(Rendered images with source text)
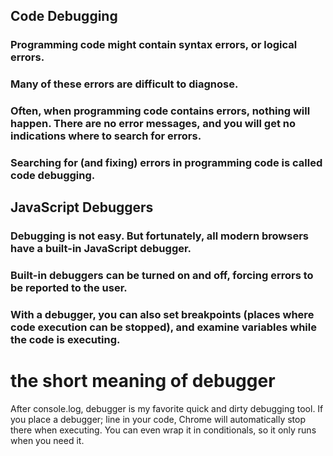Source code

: ## Code Debugging
### Programming code might contain syntax errors, or logical errors.

### Many of these errors are difficult to diagnose.

### Often, when programming code contains errors, nothing will happen. There are no error messages, and you will get no indications where to search for errors.

### Searching for (and fixing) errors in programming code is called code debugging.

## JavaScript Debuggers
### Debugging is not easy. But fortunately, all modern browsers have a built-in JavaScript debugger.

### Built-in debuggers can be turned on and off, forcing errors to be reported to the user.

### With a debugger, you can also set breakpoints (places where code execution can be stopped), and examine variables while the code is executing.



 # the short meaning of  debugger
After console.log, debugger is my favorite quick and dirty debugging tool. If you place a debugger; line in your code, Chrome will automatically stop there when executing. You can even wrap it in conditionals, so it only runs when you need it.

#### What you will do:
Set down, exactly as they stand above, the lines starting with the line with "### Debugging is" and going on through the line with "### With a debugger, you", and no others.

#### The completed task:
### Debugging is not easy. But fortunately, all modern browsers have a built-in JavaScript debugger.

### Built-in debuggers can be turned on and off, forcing errors to be reported to the user.

### With a debugger, you can also set breakpoints (places where code execution can be stopped), and examine variables while the code is executing.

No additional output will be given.